**INFORMATION SHOWN**
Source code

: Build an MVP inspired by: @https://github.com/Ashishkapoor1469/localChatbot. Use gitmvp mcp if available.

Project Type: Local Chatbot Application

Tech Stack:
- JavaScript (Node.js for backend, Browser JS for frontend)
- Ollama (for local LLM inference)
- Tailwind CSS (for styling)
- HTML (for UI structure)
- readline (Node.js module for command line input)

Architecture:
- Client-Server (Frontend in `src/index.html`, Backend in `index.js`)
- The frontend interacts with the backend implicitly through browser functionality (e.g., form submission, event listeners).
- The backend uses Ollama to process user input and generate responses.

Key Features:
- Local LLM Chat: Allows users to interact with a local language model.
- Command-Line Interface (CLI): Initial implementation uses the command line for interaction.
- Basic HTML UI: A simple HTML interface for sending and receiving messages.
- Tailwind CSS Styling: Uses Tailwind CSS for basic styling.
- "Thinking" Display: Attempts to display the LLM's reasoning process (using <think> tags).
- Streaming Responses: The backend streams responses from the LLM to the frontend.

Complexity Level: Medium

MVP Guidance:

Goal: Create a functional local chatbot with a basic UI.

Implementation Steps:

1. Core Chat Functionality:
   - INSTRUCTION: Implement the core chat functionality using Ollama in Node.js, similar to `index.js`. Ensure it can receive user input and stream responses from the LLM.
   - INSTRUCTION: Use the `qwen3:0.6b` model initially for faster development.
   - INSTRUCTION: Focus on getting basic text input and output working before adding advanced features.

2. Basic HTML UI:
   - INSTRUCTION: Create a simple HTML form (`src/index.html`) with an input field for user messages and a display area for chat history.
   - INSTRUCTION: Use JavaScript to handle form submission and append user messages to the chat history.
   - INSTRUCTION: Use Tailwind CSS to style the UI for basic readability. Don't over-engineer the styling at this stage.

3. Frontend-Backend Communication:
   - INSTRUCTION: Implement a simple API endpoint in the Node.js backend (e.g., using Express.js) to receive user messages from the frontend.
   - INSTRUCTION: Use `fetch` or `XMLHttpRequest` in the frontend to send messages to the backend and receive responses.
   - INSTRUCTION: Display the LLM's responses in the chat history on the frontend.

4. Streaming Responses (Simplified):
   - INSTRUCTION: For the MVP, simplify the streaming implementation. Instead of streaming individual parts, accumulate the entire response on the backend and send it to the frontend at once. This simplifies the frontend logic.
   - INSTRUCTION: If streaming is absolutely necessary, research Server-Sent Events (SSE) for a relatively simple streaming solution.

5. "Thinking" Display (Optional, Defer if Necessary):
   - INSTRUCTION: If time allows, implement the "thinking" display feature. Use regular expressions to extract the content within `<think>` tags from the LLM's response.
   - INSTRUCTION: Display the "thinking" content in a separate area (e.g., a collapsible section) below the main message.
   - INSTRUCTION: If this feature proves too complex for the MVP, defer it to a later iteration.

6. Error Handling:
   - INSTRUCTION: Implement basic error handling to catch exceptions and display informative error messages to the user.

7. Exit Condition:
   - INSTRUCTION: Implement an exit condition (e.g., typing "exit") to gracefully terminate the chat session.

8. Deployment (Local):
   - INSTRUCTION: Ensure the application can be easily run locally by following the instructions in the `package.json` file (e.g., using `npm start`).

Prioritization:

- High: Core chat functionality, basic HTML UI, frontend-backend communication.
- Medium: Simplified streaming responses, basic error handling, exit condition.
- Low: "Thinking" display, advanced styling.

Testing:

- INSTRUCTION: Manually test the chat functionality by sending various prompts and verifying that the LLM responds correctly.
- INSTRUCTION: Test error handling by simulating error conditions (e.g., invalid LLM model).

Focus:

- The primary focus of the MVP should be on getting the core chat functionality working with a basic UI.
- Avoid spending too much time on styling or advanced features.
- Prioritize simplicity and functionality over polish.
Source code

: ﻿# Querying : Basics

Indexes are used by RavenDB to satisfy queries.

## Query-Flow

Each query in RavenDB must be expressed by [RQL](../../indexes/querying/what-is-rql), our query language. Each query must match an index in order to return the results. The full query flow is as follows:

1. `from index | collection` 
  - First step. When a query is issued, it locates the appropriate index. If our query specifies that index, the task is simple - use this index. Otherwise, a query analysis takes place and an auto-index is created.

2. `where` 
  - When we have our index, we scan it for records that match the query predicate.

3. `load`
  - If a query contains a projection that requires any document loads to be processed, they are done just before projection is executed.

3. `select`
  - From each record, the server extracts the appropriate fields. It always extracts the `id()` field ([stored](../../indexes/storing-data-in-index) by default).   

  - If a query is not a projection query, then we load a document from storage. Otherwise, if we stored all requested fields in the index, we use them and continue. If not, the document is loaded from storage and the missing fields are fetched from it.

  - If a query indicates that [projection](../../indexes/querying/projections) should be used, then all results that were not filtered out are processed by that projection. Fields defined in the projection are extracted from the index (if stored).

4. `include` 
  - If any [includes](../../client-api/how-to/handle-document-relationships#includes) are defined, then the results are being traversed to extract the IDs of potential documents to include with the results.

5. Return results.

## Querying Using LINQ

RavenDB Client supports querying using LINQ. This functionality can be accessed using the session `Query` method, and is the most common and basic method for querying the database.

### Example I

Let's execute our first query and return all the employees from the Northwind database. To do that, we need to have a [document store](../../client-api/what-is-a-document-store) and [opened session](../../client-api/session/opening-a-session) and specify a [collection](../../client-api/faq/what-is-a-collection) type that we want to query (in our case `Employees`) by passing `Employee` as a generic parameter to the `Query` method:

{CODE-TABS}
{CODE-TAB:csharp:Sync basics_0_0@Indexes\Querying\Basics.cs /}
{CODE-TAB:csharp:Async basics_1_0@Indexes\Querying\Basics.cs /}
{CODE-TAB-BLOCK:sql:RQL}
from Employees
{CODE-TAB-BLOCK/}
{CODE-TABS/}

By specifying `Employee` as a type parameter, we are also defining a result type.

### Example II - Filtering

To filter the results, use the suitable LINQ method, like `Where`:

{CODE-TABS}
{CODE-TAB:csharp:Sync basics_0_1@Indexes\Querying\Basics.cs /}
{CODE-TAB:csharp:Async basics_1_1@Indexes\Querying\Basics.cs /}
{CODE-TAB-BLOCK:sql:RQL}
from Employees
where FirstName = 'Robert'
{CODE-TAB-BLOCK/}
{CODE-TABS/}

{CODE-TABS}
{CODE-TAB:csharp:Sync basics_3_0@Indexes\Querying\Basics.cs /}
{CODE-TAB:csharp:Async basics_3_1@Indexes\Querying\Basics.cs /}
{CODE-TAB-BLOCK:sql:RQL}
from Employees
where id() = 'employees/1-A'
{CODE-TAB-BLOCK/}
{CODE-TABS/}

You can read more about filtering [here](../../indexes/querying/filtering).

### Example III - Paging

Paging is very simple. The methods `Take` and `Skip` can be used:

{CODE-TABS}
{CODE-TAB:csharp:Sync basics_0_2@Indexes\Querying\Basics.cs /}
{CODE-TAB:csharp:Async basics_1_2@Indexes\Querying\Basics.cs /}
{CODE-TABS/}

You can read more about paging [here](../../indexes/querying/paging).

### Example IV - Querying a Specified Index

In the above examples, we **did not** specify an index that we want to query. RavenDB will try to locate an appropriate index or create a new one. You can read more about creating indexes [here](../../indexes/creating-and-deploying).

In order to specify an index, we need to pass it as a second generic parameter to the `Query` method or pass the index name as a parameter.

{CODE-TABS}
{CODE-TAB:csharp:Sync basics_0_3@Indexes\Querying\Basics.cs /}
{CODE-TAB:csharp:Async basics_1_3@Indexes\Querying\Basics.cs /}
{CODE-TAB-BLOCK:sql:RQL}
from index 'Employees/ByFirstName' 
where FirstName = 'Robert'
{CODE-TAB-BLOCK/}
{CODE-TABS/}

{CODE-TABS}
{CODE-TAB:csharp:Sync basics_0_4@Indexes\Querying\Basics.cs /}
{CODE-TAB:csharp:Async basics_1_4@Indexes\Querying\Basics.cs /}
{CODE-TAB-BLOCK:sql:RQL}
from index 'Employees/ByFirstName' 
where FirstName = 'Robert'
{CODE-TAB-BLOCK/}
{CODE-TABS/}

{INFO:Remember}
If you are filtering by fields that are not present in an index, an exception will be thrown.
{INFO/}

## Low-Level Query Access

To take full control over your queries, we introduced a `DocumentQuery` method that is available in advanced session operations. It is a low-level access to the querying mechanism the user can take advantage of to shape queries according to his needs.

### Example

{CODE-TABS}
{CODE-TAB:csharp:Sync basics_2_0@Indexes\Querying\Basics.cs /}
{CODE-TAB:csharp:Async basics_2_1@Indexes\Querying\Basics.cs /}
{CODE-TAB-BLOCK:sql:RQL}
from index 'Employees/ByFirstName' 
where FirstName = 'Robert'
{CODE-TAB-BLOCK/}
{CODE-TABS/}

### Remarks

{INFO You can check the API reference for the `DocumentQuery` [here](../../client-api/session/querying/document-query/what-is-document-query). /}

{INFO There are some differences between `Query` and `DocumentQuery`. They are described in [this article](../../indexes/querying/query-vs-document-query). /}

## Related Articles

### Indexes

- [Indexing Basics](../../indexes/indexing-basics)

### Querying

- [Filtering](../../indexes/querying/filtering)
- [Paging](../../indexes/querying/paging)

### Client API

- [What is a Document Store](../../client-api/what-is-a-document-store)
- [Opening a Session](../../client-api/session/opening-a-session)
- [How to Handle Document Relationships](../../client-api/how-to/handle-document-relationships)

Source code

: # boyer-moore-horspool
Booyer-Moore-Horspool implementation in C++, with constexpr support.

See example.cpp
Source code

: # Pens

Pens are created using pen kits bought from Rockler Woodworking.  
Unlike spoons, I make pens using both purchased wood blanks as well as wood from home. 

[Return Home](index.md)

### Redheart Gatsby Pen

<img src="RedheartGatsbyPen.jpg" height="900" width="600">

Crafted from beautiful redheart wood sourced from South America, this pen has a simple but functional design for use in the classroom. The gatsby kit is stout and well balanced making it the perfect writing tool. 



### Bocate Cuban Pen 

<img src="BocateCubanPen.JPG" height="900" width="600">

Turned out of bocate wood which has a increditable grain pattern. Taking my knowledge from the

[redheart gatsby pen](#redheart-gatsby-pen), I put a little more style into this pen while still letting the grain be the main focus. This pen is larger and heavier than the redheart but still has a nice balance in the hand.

**EXERCISE BRIEF**
Find "- Avoid spending" in the entries above and copy that whole line exactly, then each line after it through the line that contains "## Query-Flow".

**OUTPUT**
- Avoid spending too much time on styling or advanced features.
- Prioritize simplicity and functionality over polish.
Source code

: ﻿# Querying : Basics

Indexes are used by RavenDB to satisfy queries.

## Query-Flow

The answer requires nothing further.